The "going postal" jokes disappeared from the water cooler in the mid-1990s, when workplace massacres spread to schoolyards, and middle-class kids started massacring their fellow students. How could there be so much vicious rage in what are supposed to be the most idyllic years of an American kids' life? Privately, in the safe anonymous world of the Internet, the Columbine killers have since become heroes to untold numbers of America's kids, just as they'd set out to do. Like so many terrorists and insurgents, Columbine killers Eric Harris and Dylan Klebold planned and executed a suicide mission that they hoped would, in their own words, "kickstart a revolution." And like many successful terrorist or insurgency movements, they succeeded by spawning an ever-growing supply of schoolyard killers.
Over the past few years, the killings leapt from the K-12 schools to universities. Not the top universities, which seems significant to me, but rather to obviously-second-rate universities, as well as the third-rate "vocational" schools. This is relevant, because in a culture so obsessed with being number one, and where the socioeconomic gap between the Number Ones and Everyone Else is growing so wide that it's starting to take on medieval dimensions, it's the ones stuck in the vast middle who face real existential terror.
Before there was a photo or a name, February 14th's murder suspect was described as a "skinny white guy" wearing all black and a stocking on his head, firing calmly in the students' heads: In other words, he was a caricature of Columbine evil.
But now we have a name: Steven P. Kazmierczak, 27; and photos revealing a pimply, pinheaded grad student with a lazy eye and a vulnerable smile don't match what we'd expected, or been conditioned to expect. It's hard to match "evil" to this familiar portrait of a harmless twerp.

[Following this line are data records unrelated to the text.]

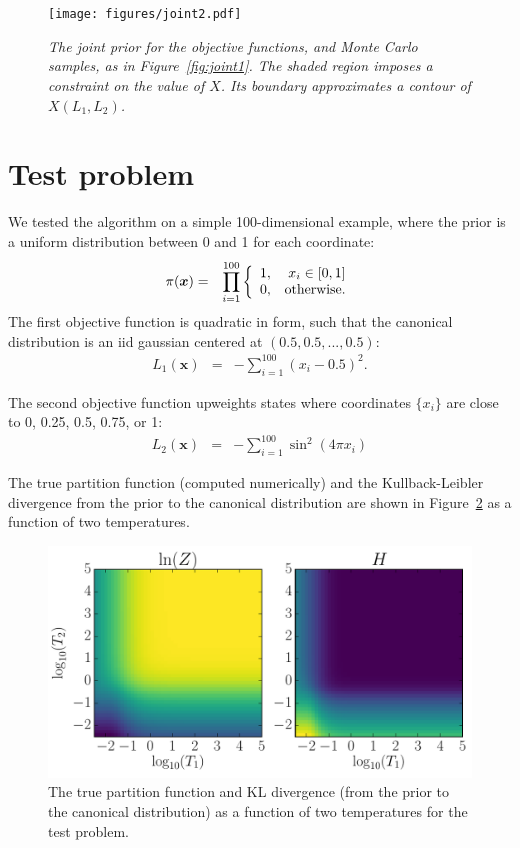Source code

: \documentclass[journal,article,accept,moreauthors,pdftex,12pt,a4paper]{mdpi}
\newcommand{\xx}{\boldsymbol{x}}
\begin{document}

\begin{figure}
\centering
\texttt{[image: figures/joint2.pdf]}
\caption{\it The joint prior for the objective functions, and Monte Carlo
samples, as in Figure~\ref{fig:joint1}. The shaded region imposes a
constraint on the value of $\hat{X}$. Its boundary approximates a contour
of $X(L_1, L_2)$.
\label{fig:joint2}}
\end{figure}




\section{Test problem}

We tested the algorithm on a simple 100-dimensional example, where the
prior is a uniform distribution between 0 and 1 for each coordinate:
\begin{eqnarray}
\pi(\xx) &=& \prod_{i=1}^{100}
\left\{
\begin{array}{lr}
1, & x_i \in [0, 1]\\
0, & \textnormal{otherwise.}
\end{array}
\right.
\end{eqnarray}
The first objective function is quadratic in form, such that the canonical
distribution is an iid gaussian centered at $(0.5, 0.5, ..., 0.5)$:
\begin{eqnarray}
L_1(\xx) &=& -\sum_{i=1}^{100} \left(x_i - 0.5\right)^2.
\end{eqnarray}

The second objective function upweights states where coordinates $\{x_i\}$
are close to 0, 0.25, 0.5, 0.75, or 1:
\begin{eqnarray} 
L_2(\xx) &=& -\sum_{i=1}^{100} \sin^2(4\pi x_i)
\end{eqnarray}

The true partition function (computed numerically) and the Kullback-Leibler
divergence from the prior to the canonical distribution are shown in
Figure~\ref{fig:truth} as a function of two temperatures.

\begin{figure}
\centering
\includegraphics[scale=0.75]{figures/truth.pdf}
\caption{The true partition function and KL divergence (from the prior to
the canonical distribution) as a function of two temperatures for the
test problem.\label{fig:truth}}
\end{figure}
\end{document}
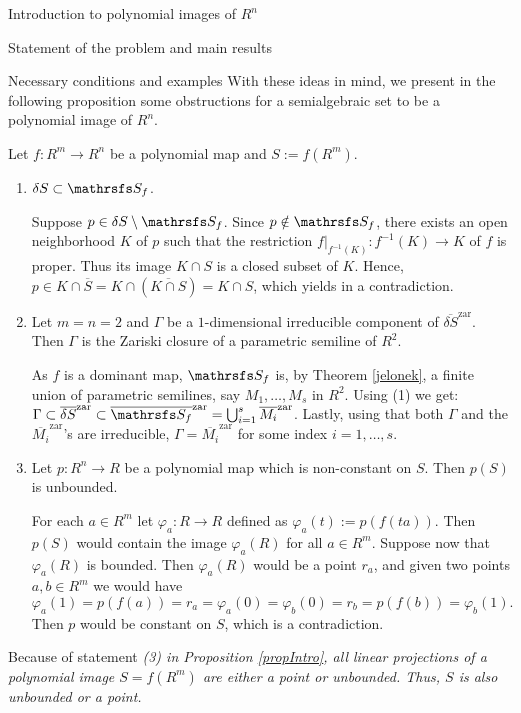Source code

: \documentclass[11pt, a4paper, english, twoside, notitlepage, openright]{report}
\begin{document}
\begin{chapter}{Introduction to polynomial images of $R^n$}
\begin{section}{Statement of the problem and main results}
\begin{subsection}{Necessary conditions and examples}
With these ideas in mind, we present in the following proposition some obstructions for a semialgebraic set to be a polynomial image of $R^n$. 
\begin{proposition}\label{propIntro} Let $f: R^m\to R^n$ be a polynomial map and $S:=f(R^m)$.
\begin{enumerate}[\em(1)\em]
\item $\delta S \subset\S_f$.
\begin{Proof} Suppose $p\in\delta S\setminus \S_f$. Since $p\notin\S_f$, there exists an open neighborhood $K$ of $p$ such that the restriction $f|_{f^{-1}(K)}:f^{-1}(K)\to K$ of $f$ is proper. Thus its image $K\cap S$ is a closed subset of $K$. Hence, $p\in K\cap\overline{S}=K\cap(\overline{K\cap S})=K\cap S$, which yields in a contradiction.
\end{Proof}
\item Let $m=n=2$ and $\Gamma$ be a $1$-dimensional irreducible component of $\overline{\delta S}^{\text{zar}}$. Then $\Gamma$ is the Zariski closure of a parametric semiline of $R^2$.
\begin{Proof} As $f$ is a dominant map, $\S_f$ is, by Theorem \ref{jelonek}, a finite union of parametric semilines, say $M_1,\dots, M_s$ in $R^2$. Using (1) we get: $\Gamma\subset\overline{\delta S}^{\text{zar}}\subset \overline{\S_f}^{\text{zar}}=\bigcup_{i=1}^s\overline{M_i}^{\text{zar}}$. Lastly, using that both $\Gamma$ and the $\overline{M_i}^{\text{zar}}$'s are irreducible, $\Gamma=\overline{M_i}^{\text{zar}}$ for some index $i=1,\dots,s$.
\end{Proof}
\item Let $p:R^n\to R$ be a polynomial map which is non-constant on $S$. Then $p(S)$ is unbounded.
\begin{Proof} For each $a \in R^m$ let $\varphi_a:R\to R$ defined as $\varphi_a(t):=p(f(ta))$. Then $p(S)$ would contain the image $\varphi_a(R)$ for all $a\in R^m$. Suppose now that $\varphi_a(R)$ is bounded. Then $\varphi_a(R)$ would be a point $r_a$, and given two points $a,b\in R^m$ we would have
$$ 
\varphi_a(1)=p(f(a))=r_a=\varphi_a(0)=\varphi_b(0)=r_b=p(f(b))=\varphi_b(1).
$$ 
Then $p$ would be constant on $S$, which is a contradiction.
\end{Proof}
\end{enumerate}
\end{proposition}	
\begin{corollary} Because of statement \em (3) \em in Proposition \em \ref{propIntro}, \em all linear projections of a polynomial image $S=f(R^m)$ are either a point or unbounded. Thus, $S$ is also unbounded or a point.
\end{corollary}
	

\end{subsection}
\end{section}
\end{chapter}
\end{document}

And, as so often happens, the initial reports suggesting racism, Nazism, and evil-personified have given way to the real Kazmierczak: a "fairly normal, unstressed person," as well as a bright honors student. His adviser in Champaign used words like "nice," "engaging," "motivated" and "responsible" to describe him. "I saw nothing that would suggest that there was anything troubling about his behavior or him," his advisor told USA Today.

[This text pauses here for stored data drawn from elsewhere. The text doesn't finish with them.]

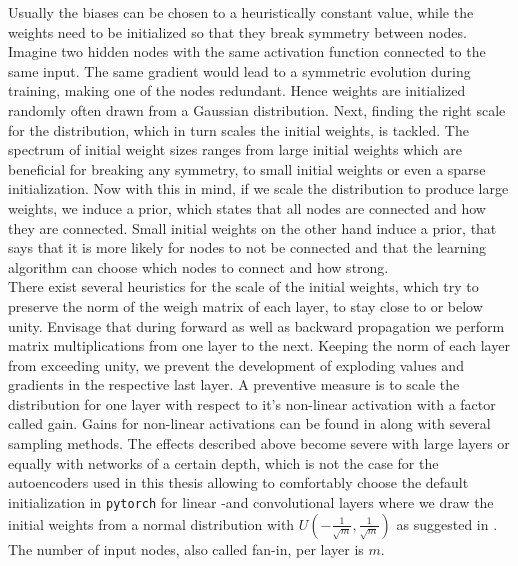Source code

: Usually the biases can be chosen to a heuristically constant value, while the weights need to be initialized so that they break symmetry between nodes. Imagine two hidden nodes with the same activation function connected to the same input. The same gradient would lead to a symmetric evolution during training, making one of the nodes redundant. Hence weights are initialized randomly often drawn from a Gaussian distribution. Next, finding the right scale for the distribution, which in turn scales the initial weights, is tackled. The spectrum of initial weight sizes ranges from large initial weights which are beneficial for breaking any symmetry, to small initial weights or even a sparse initialization. Now with this in mind, if we scale the distribution to produce large weights, we induce a prior, which states that all nodes are connected and how they are connected. Small initial weights on the other hand induce a prior, that says that it is more likely for nodes to not be connected and that the learning algorithm can choose which nodes to connect and how strong.\\
There exist several heuristics for the scale of the initial weights, which try to preserve the norm of the weigh matrix of each layer, to stay close to or below unity. Envisage that during forward as well as backward propagation we perform matrix multiplications from one layer to the next. Keeping the norm of each layer from exceeding unity, we prevent the development of exploding values and gradients in the respective last layer. A preventive measure is to scale the distribution for one layer with respect to it's non-linear activation with a factor called gain. Gains for non-linear activations can be found in \cite{torch_ini} along with several sampling methods. The effects described above become severe with large layers or equally with networks of a certain depth, which is not the case for the autoencoders used in this thesis allowing to comfortably choose the default initialization in \texttt{pytorch} for linear -and convolutional layers where we draw the initial weights from a normal distribution with \(U(-\frac{1}{\sqrt{m}},\frac{1}{\sqrt{m}})\) as suggested in \cite{LeCun98}. The number of input nodes, also called fan-in, per layer is \(m\).\\

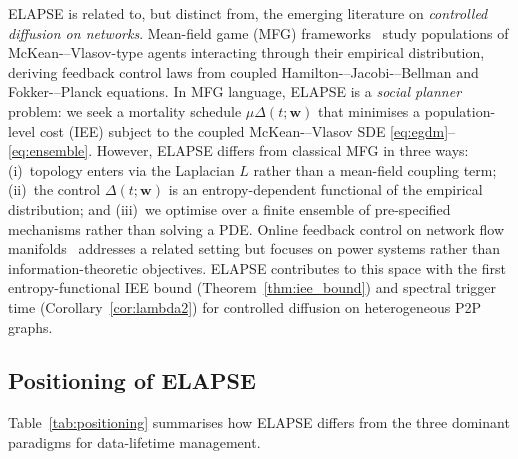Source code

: \documentclass[review,12pt]{elsarticle}
\newcommand{\bfw}{\mathbf{w}}
\begin{document}
ELAPSE is related to, but distinct from, the emerging literature on
\emph{controlled diffusion on networks}.
Mean-field game (MFG) frameworks~\cite{carmona2018probabilistic,achdou2020mean}
study populations of McKean-–Vlasov-type agents interacting through their
empirical distribution, deriving feedback control laws from coupled
Hamilton-–Jacobi-–Bellman and Fokker-–Planck equations.
In MFG language, ELAPSE is a \emph{social planner} problem: we seek a
mortality schedule $\mu\Delta(t;\bfw)$ that minimises a population-level cost
(IEE) subject to the coupled McKean-–Vlasov SDE \eqref{eq:egdm}--\eqref{eq:ensemble}.
However, ELAPSE differs from classical MFG in three ways: (i)~topology enters
via the Laplacian $L$ rather than a mean-field coupling term; (ii)~the control
$\Delta(t;\bfw)$ is an entropy-dependent functional of the empirical
distribution; and (iii)~we optimise over a finite ensemble of pre-specified
mechanisms rather than solving a PDE.
Online feedback control on network flow
manifolds~\cite{bianchin2021online} addresses a related setting but focuses on
power systems rather than information-theoretic objectives.
ELAPSE contributes to this space with the first entropy-functional IEE bound
(Theorem~\ref{thm:iee_bound}) and spectral trigger time
(Corollary~\ref{cor:lambda2}) for controlled diffusion on heterogeneous P2P graphs.

\subsection{Positioning of ELAPSE}

Table~\ref{tab:positioning} summarises how ELAPSE differs from the three
dominant paradigms for data-lifetime management.
\end{document}

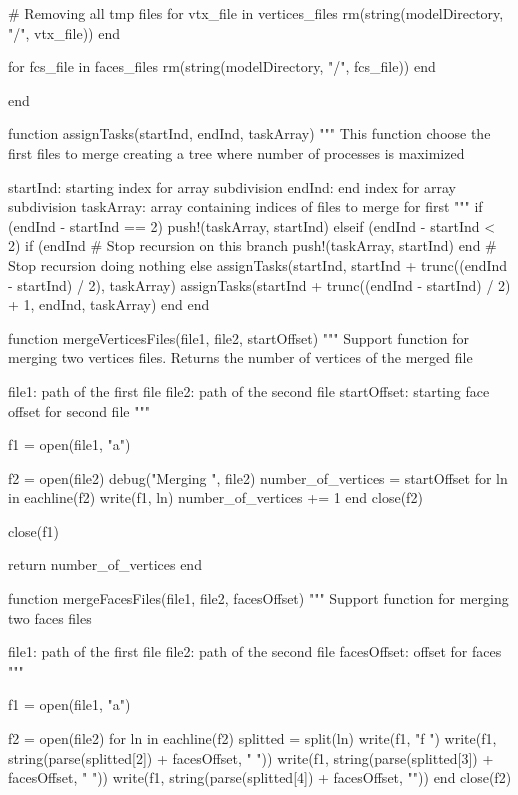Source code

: \documentclass[11pt,oneside]{article}	%
\begin{document}
{  # Removing all tmp files
  for vtx_file in vertices_files
    rm(string(modelDirectory, "/", vtx_file))
  end

  for fcs_file in faces_files
    rm(string(modelDirectory, "/", fcs_file))
  end

end

function assignTasks(startInd, endInd, taskArray)
  """
  This function choose the first files to merge
  creating a tree where number of processes is maximized

  startInd: starting index for array subdivision
  endInd: end index for array subdivision
  taskArray: array containing indices of files to merge for first
  """
  if (endInd - startInd == 2)
    push!(taskArray, startInd)
  elseif (endInd - startInd < 2)
    if (endInd %
      # Stop recursion on this branch
      push!(taskArray, startInd)
    end
    # Stop recursion doing nothing
  else
    assignTasks(startInd, startInd + trunc((endInd - startInd) / 2), taskArray)
    assignTasks(startInd + trunc((endInd - startInd) / 2) + 1, endInd, taskArray)
  end
end

function mergeVerticesFiles(file1, file2, startOffset)
  """
  Support function for merging two vertices files.
  Returns the number of vertices of the merged file

  file1: path of the first file
  file2: path of the second file
  startOffset: starting face offset for second file
  """

  f1 = open(file1, "a")

  f2 = open(file2)
  debug("Merging ", file2)
  number_of_vertices = startOffset
  for ln in eachline(f2)
    write(f1, ln)
    number_of_vertices += 1
  end
  close(f2)

  close(f1)

  return number_of_vertices
end


function mergeFacesFiles(file1, file2, facesOffset)
  """
  Support function for merging two faces files

  file1: path of the first file
  file2: path of the second file
  facesOffset: offset for faces
  """

  f1 = open(file1, "a")

  f2 = open(file2)
  for ln in eachline(f2)
    splitted = split(ln)
    write(f1, "f ")
    write(f1, string(parse(splitted[2]) + facesOffset, " "))
    write(f1, string(parse(splitted[3]) + facesOffset, " "))
    write(f1, string(parse(splitted[4]) + facesOffset, "\n"))
  end
  close(f2)

}
\end{document}
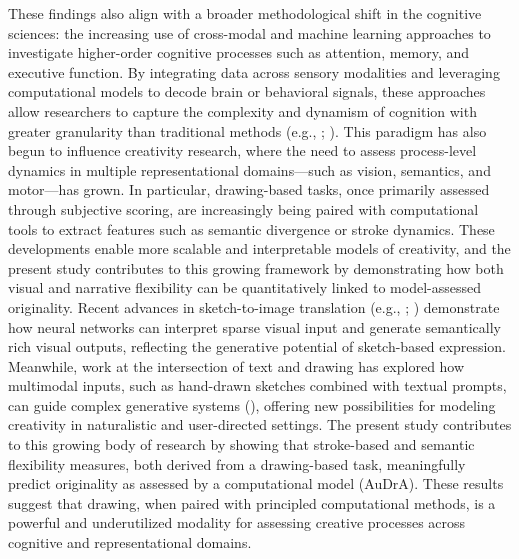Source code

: \documentclass[../MA_Thesis.tex]{subfiles}
\begin{document}
These findings also align with a broader methodological shift in the cognitive sciences: the increasing use of cross-modal and machine learning approaches to investigate higher-order cognitive processes such as attention, memory, and executive function. By integrating data across sensory modalities and leveraging computational models to decode brain or behavioral signals, these approaches allow researchers to capture the complexity and dynamism of cognition with greater granularity than traditional methods (e.g., \cite{ye_self-supervised_2024}; \cite{vessel_default-mode_2019}). This paradigm has also begun to influence creativity research, where the need to assess process-level dynamics in multiple representational domains—such as vision, semantics, and motor—has grown. In particular, drawing-based tasks, once primarily assessed through subjective scoring, are increasingly being paired with computational tools to extract features such as semantic divergence or stroke dynamics. These developments enable more scalable and interpretable models of creativity, and the present study contributes to this growing framework by demonstrating how both visual and narrative flexibility can be quantitatively linked to model-assessed originality. Recent advances in sketch-to-image translation (e.g., \cite{ghosh_interactive_2019}; \cite{wang_diffsketching_2023}) demonstrate how neural networks can interpret sparse visual input and generate semantically rich visual outputs, reflecting the generative potential of sketch-based expression. Meanwhile, work at the intersection of text and drawing has explored how multimodal inputs, such as hand-drawn sketches combined with textual prompts, can guide complex generative systems (\cite{chen_control3d_2023}), offering new possibilities for modeling creativity in naturalistic and user-directed settings. The present study contributes to this growing body of research by showing that stroke-based and semantic flexibility measures, both derived from a drawing-based task, meaningfully predict originality as assessed by a computational model (AuDrA). These results suggest that drawing, when paired with principled computational methods, is a powerful and underutilized modality for assessing creative processes across cognitive and representational domains.
\end{document}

How could his academic advisor not know there was anything troubling someone as deeply disturbed as Kazmierczak? There's a very simple and obvious answer, if you're honest with the real way people around you behave: Americans generally pretend not to notice signs of a person's troubling behavior because it could only mean two things: inconvenience, or a total bummer, two of America's cardinal sins … and this leads to b). the person who's suffering, in this case Kazmierczak, winds up doing his best to hide his inner agony for fear of scaring away all the golden-retriever-brained Number-Oners (or more precisely, the wannabe-number-oners, the collabos), which in turn makes it easier for them not to notice Kazmierczak's pain.
A Northern Illinois law student told the Washington Post, "The person who did it is a loser. He doesn't deserve a name or picture reference. You're not Kurt Cobain if you do that."

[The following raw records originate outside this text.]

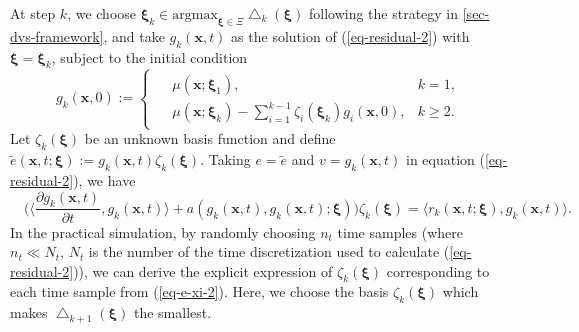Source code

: \documentclass[10pt,a4paper]{article}
\numberwithin{equation}{section}
\numberwithin{lemma}{section}
\numberwithin{example}{section}
\numberwithin{definition}{section}
\numberwithin{assumption}{section}
\numberwithin{theorem}{section}
\numberwithin{proposition}{section}
\numberwithin{corollary}{section}
\numberwithin{remark}{section}
\begin{document}
At step $k$, we choose $\bm{\xi}_k\in {\text{argmax}}_{\bm{\xi}\in\Xi} \bigtriangleup_k(\bm{\xi})$ following the strategy in \cref{sec-dvs-framework}, and take $g_k(\bm{x},t)$  as the solution of (\ref{eq-residual-2}) with $\bm{\xi}=\bm{\xi}_k$, subject to the initial condition
$$
g_k(\bm{x},0):= \begin{cases}
\begin{aligned}
&\mu(\bm{x};\bm{\xi}_1), &k=1,\\
&\mu(\bm{x};\bm{\xi}_k)-\sum_{i=1}^{k-1}\zeta_i(\bm{\xi}_k)g_{i}(\bm{x},0), &k\geq 2.
\end{aligned}
\end{cases}$$ 
Let $\zeta_k(\bm{\xi})$ be an unknown basis function and define $\tilde{e}(\bm{x},t;\bm{\xi}):=g_k(\bm{x},t)\zeta_k(\bm{\xi})$. Taking $e=\tilde{e}$ and $v=g_k(\bm{x},t)$ in equation (\ref{eq-residual-2}), we have
    \begin{equation}
		\label{eq-e-xi-2}
			\quad \Big(\Big\langle \frac{\partial g_k(\bm{x},t)}{\partial t},g_k(\bm{x},t)\Big\rangle +a(g_k(\bm{x},t),g_k(\bm{x},t);\bm{\xi})\Big)\zeta_k(\bm{\xi})=\langle{r}_k(\bm{x},t;\bm{\xi}),g_k(\bm{x},t)\rangle.
	\end{equation}
In the practical simulation, by randomly choosing $n_t$ time samples (where $n_t\ll N_t$, $N_t$ is the number of the time discretization used to calculate (\ref{eq-residual-2})), we can derive the explicit expression of $\zeta_k(\bm{\xi})$ corresponding to each time sample from (\ref{eq-e-xi-2}).
Here, we choose the basis $\zeta_k(\bm{\xi})$ which makes $\bigtriangleup_{k+1}(\bm{\xi})$ the smallest. 

 




\end{document}
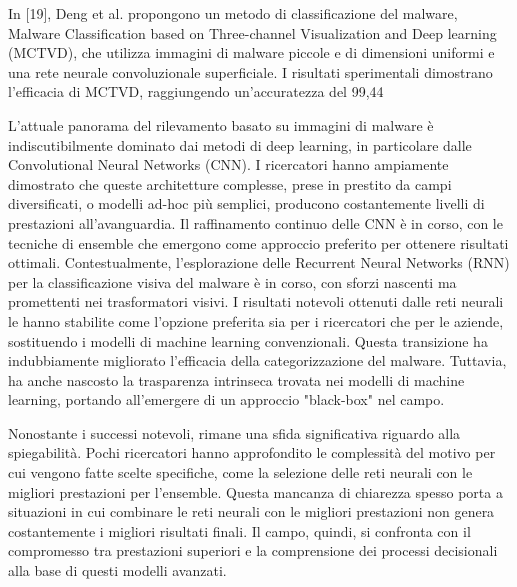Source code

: In [19], Deng et al. propongono un metodo di classificazione del malware, Malware Classification based on Three-channel Visualization and Deep learning (MCTVD), che utilizza immagini di malware piccole e di dimensioni uniformi e una rete neurale convoluzionale superficiale. I risultati sperimentali dimostrano l'efficacia di MCTVD, raggiungendo un'accuratezza del 99,44%

L'attuale panorama del rilevamento basato su immagini di malware è indiscutibilmente dominato dai metodi di deep learning, in particolare dalle Convolutional Neural Networks (CNN). I ricercatori hanno ampiamente dimostrato che queste architetture complesse, prese in prestito da campi diversificati, o modelli ad-hoc più semplici, producono costantemente livelli di prestazioni all'avanguardia. Il raffinamento continuo delle CNN è in corso, con le tecniche di ensemble che emergono come approccio preferito per ottenere risultati ottimali. Contestualmente, l'esplorazione delle Recurrent Neural Networks (RNN) per la classificazione visiva del malware è in corso, con sforzi nascenti ma promettenti nei trasformatori visivi. I risultati notevoli ottenuti dalle reti neurali le hanno stabilite come l'opzione preferita sia per i ricercatori che per le aziende, sostituendo i modelli di machine learning convenzionali. Questa transizione ha indubbiamente migliorato l'efficacia della categorizzazione del malware. Tuttavia, ha anche nascosto la trasparenza intrinseca trovata nei modelli di machine learning, portando all'emergere di un approccio "black-box" nel campo.

Nonostante i successi notevoli, rimane una sfida significativa riguardo alla spiegabilità. Pochi ricercatori hanno approfondito le complessità del motivo per cui vengono fatte scelte specifiche, come la selezione delle reti neurali con le migliori prestazioni per l'ensemble. Questa mancanza di chiarezza spesso porta a situazioni in cui combinare le reti neurali con le migliori prestazioni non genera costantemente i migliori risultati finali. Il campo, quindi, si confronta con il compromesso tra prestazioni superiori e la comprensione dei processi decisionali alla base di questi modelli avanzati.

Let's assume he's at least partly right: Kazmierczak probably was a loser, by the standards of Midwestern American winners. For now there's too little information to sort out. But judging from previous massacres, it's likely that Kazmierczak reached a point where life no longer was worth living. His medications are now being held up as a cause, but they just as easily could have been the effects of living the life he lived. As of this writing, the media was scrambling for the name of that medication, but I think even more valuable clues will be found in the environment he lived in which eventually pushed him into taking anti-depressants.